Back to the centre rail and up again. Her grin was wide and infectious. Aurora was having fun, and she had Grandma and Grandpa’s attention. Over and over again. How many times? Seven times? No: seven times seven. Maybe seventy times seven. Well, actually, it was probably about seven to ten times.

Aurora & GP on the stepsBut toddlers do learn by joyous repetition. Climbing steps – today – was just the challenge Aurora needed, and it was far more compelling for her than the attractions of the Busselton foreshore.

In our humility we need to learn by joyous repetition too, as we are toddlers in God’s kingdom. The action that challenges me is forgiveness. I don’t do it automatically, just as Aurora instinctively knows an adults automatically climbs steps. I can only become a forgiving person if I practise like a toddler with obsessive repetition. How many times? Seven times? No. Seven times seven. Or maybe seventy times seven.

As a teacher, Aurora is in good company.

Never stop being a child

We sometimes think being a child is something that happens between the ages of three and thirteen, and then it’s over. We’re no longer that child when we become the adolescent and then the adult. We read Erik Erikson’s stages of human development, and think that when we have completed the childhood tasks of trust, autonomy, initiative and competence, we leave them behind. Or we look at James Fowler’s influential stages of faith, and think that when a teenager begins to name their own belief system, they have entered the ‘synthetic-conventional’ stage, and the ‘intuitive-projective’ and ‘mythic-literal’ stages of childhood no longer have any sway in their life.

The truth is that we carry each stage with us: it remains important that as adults we attach to people with trust; that we continue to approach tasks with a sense of initiative and personal responsibility. In our faith-life, we continue as adults to find riches in the stories of our faith taken literally and simply, and continue to draw strength from the community’s understanding of God, even as we deepen our own understanding of who the Divine One is.

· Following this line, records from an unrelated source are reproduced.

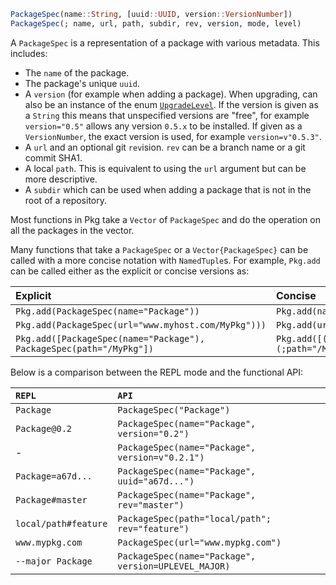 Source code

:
 ```julia
PackageSpec(name::String, [uuid::UUID, version::VersionNumber])
PackageSpec(; name, url, path, subdir, rev, version, mode, level)
```

A `PackageSpec` is a representation of a package with various metadata. This includes:

  * The `name` of the package.
  * The package's unique `uuid`.
  * A `version` (for example when adding a package). When upgrading, can also be an instance of the enum [`UpgradeLevel`](@ref). If the version is given as a `String` this means that unspecified versions are "free", for example `version="0.5"` allows any version `0.5.x` to be installed. If given as a `VersionNumber`, the exact version is used, for example `version=v"0.5.3"`.
  * A `url` and an optional git `rev`ision. `rev` can be a branch name or a git commit SHA1.
  * A local `path`. This is equivalent to using the `url` argument but can be more descriptive.
  * A `subdir` which can be used when adding a package that is not in the root of a repository.

Most functions in Pkg take a `Vector` of `PackageSpec` and do the operation on all the packages in the vector.

Many functions that take a `PackageSpec` or a `Vector{PackageSpec}` can be called with a more concise notation with `NamedTuple`s. For example, `Pkg.add` can be called either as the explicit or concise versions as:

| Explicit                                                            | Concise                                          |
|:------------------------------------------------------------------- |:------------------------------------------------ |
| `Pkg.add(PackageSpec(name="Package"))`                              | `Pkg.add(name = "Package")`                      |
| `Pkg.add(PackageSpec(url="www.myhost.com/MyPkg")))`                 | `Pkg.add(url="www.myhost.com/MyPkg")`            |
| `Pkg.add([PackageSpec(name="Package"), PackageSpec(path="/MyPkg"])` | `Pkg.add([(;name="Package"), (;path="/MyPkg")])` |

Below is a comparison between the REPL mode and the functional API:

| `REPL`               | `API`                                                |
|:-------------------- |:---------------------------------------------------- |
| `Package`            | `PackageSpec("Package")`                             |
| `Package@0.2`        | `PackageSpec(name="Package", version="0.2")`         |
| -                    | `PackageSpec(name="Package", version=v"0.2.1")`      |
| `Package=a67d...`    | `PackageSpec(name="Package", uuid="a67d...")`        |
| `Package#master`     | `PackageSpec(name="Package", rev="master")`          |
| `local/path#feature` | `PackageSpec(path="local/path"; rev="feature")`      |
| `www.mypkg.com`      | `PackageSpec(url="www.mypkg.com")`                   |
| `--major Package`    | `PackageSpec(name="Package", version=UPLEVEL_MAJOR)` |
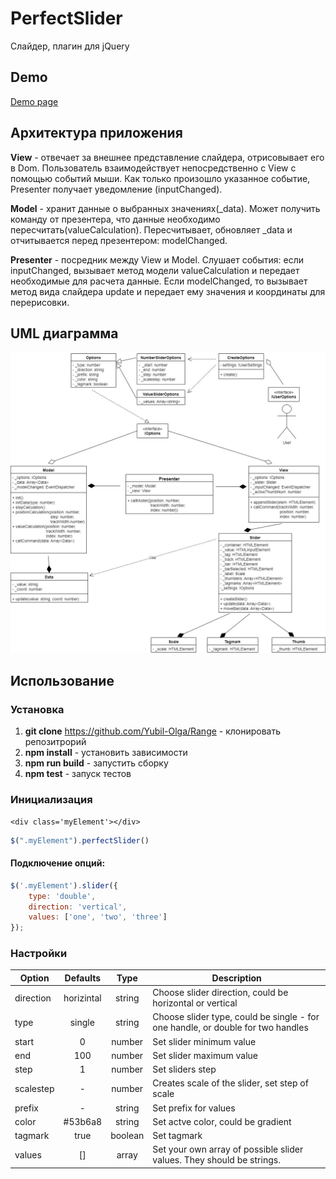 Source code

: # PerfectSlider

Слайдер, плагин для jQuery

## Demo
[Demo page](https://yubil-olga.github.io/Range/)

## Архитектура приложения

**View** - отвечает за внешнее представление слайдера, отрисовывает его в Dom. Пользователь взаимодействует непосредственно с View с помощью событий мыши. Как только произошло указанное событие, Presenter получает уведомление (inputChanged).

**Model** - хранит данные о выбранных значениях(_data). Может получить команду от презентера, что данные необходимо пересчитать(valueCalculation). Пересчитывает, обновляет _data и отчитывается перед презентером: modelChanged.

**Presenter** - посредник между View и Model. Слушает события: если inputChanged, вызывает метод модели valueCalculation и передает необходимые для расчета данные. Если modelChanged, то вызывает метод вида слайдера update и передает ему значения и координаты для перерисовки.

## UML диаграмма
![uml](Diagram.jpg "uml diagram")

## Использование

### Установка

1. **git clone** https://github.com/Yubil-Olga/Range - клонировать репозитрорий
2. **npm install** - установить зависимости
3. **npm run build** - запустить сборку
4. **npm test** - запуск тестов

### Инициализация

```
<div class='myElement'></div>
```
```javascript
$(".myElement").perfectSlider()
```

#### Подключение опций:
```javascript
$('.myElement').slider({
	type: 'double',
    direction: 'vertical',
    values: ['one', 'two', 'three']
});
```


### Настройки
| Option        | Defaults      | Type   | Description                                                                     |
| ------------- |:-------------:|:------:|---------------------------------------------------------------------------------|
| direction     | horizintal    | string | Choose slider direction, could be horizontal or vertical                        |
| type          | single        | string | Choose slider type, could be single - for one handle, or double for two handles |
| start         | 0             | number | Set slider minimum value
| end           | 100           | number | Set slider maximum value
| step          | 1             | number | Set sliders step
| scalestep     | -             | number | Creates scale of the slider, set step of scale
| prefix        | -             | string | Set prefix for values
| color         | #53b6a8       | string | Set actve color, could be gradient
| tagmark       | true          | boolean| Set tagmark
| values        | []            | array  | Set your own array of possible slider values. They should be strings.   

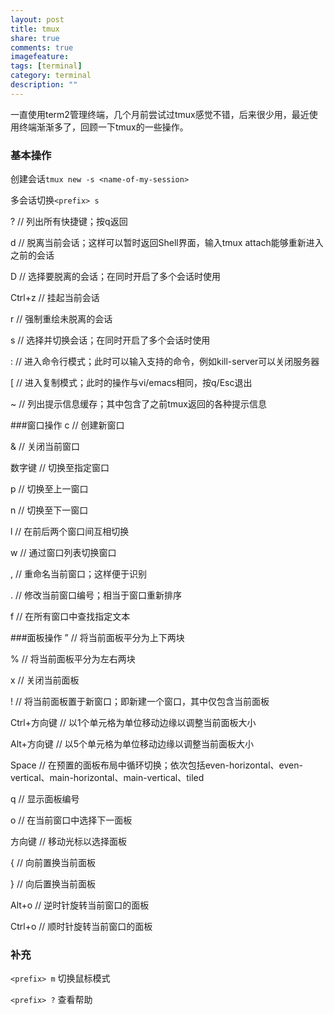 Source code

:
 ```yaml
---
layout: post
title: tmux
share: true
comments: true
imagefeature:
tags: [terminal]
category: terminal
description: ""
---
```


一直使用term2管理终端，几个月前尝试过tmux感觉不错，后来很少用，最近使用终端渐渐多了，回顾一下tmux的一些操作。

<!--more-->
    
### 基本操作

创建会话`tmux new -s <name-of-my-session>`

多会话切换`<prefix> s` 


? // 列出所有快捷键；按q返回

d // 脱离当前会话；这样可以暂时返回Shell界面，输入tmux attach能够重新进入之前的会话

D // 选择要脱离的会话；在同时开启了多个会话时使用

Ctrl+z // 挂起当前会话

r // 强制重绘未脱离的会话

s // 选择并切换会话；在同时开启了多个会话时使用

: // 进入命令行模式；此时可以输入支持的命令，例如kill-server可以关闭服务器

[ // 进入复制模式；此时的操作与vi/emacs相同，按q/Esc退出

~ // 列出提示信息缓存；其中包含了之前tmux返回的各种提示信息

###窗口操作
c // 创建新窗口

& // 关闭当前窗口

数字键 // 切换至指定窗口

p // 切换至上一窗口

n // 切换至下一窗口

l // 在前后两个窗口间互相切换

w // 通过窗口列表切换窗口

, // 重命名当前窗口；这样便于识别

. // 修改当前窗口编号；相当于窗口重新排序

f // 在所有窗口中查找指定文本

###面板操作
” // 将当前面板平分为上下两块

% // 将当前面板平分为左右两块

x // 关闭当前面板

! // 将当前面板置于新窗口；即新建一个窗口，其中仅包含当前面板

Ctrl+方向键 // 以1个单元格为单位移动边缘以调整当前面板大小

Alt+方向键 // 以5个单元格为单位移动边缘以调整当前面板大小

Space // 在预置的面板布局中循环切换；依次包括even-horizontal、even-vertical、main-horizontal、main-vertical、tiled

q // 显示面板编号

o // 在当前窗口中选择下一面板

方向键 // 移动光标以选择面板

{ // 向前置换当前面板

} // 向后置换当前面板

Alt+o // 逆时针旋转当前窗口的面板

Ctrl+o // 顺时针旋转当前窗口的面板




	
### 补充
`<prefix> m` 切换鼠标模式

`<prefix> ?` 查看帮助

Hainz Streib's Styles of Religious Development

Hainz Streib’s Styles of Religious Development

That’s why I like Heinz Streib’s ‘Styles of Development’ in which he shows how different styles of being religious dominate as we develop, but the earlier styles continue underneath – as his diagram illustrates.

Our childhood lives in our heads. In my thirties, I was a school chaplain. I deliberately remembered my feelings as a farm boy sent to boarding school to empathise with the boys in my care.

In my forties and fifties, my childhood memories crowded my dreams forcing me to make sense of my present life through the symbols of my past.

Now in my sixties, I am grandpa for four little kids and I recall my childhood to understand the dynamics of parents and children and grand-children, and work out what I can contribute to their flourishing.

If our childhood is still part of us, then we should continue to honour it. We need play. We need nurture. Who we are now is built on the foundation of our childhood, so reflection on our childhood helps us understand ourselves.

The characteristics of childhood like its openness are also vital for our relationship with God.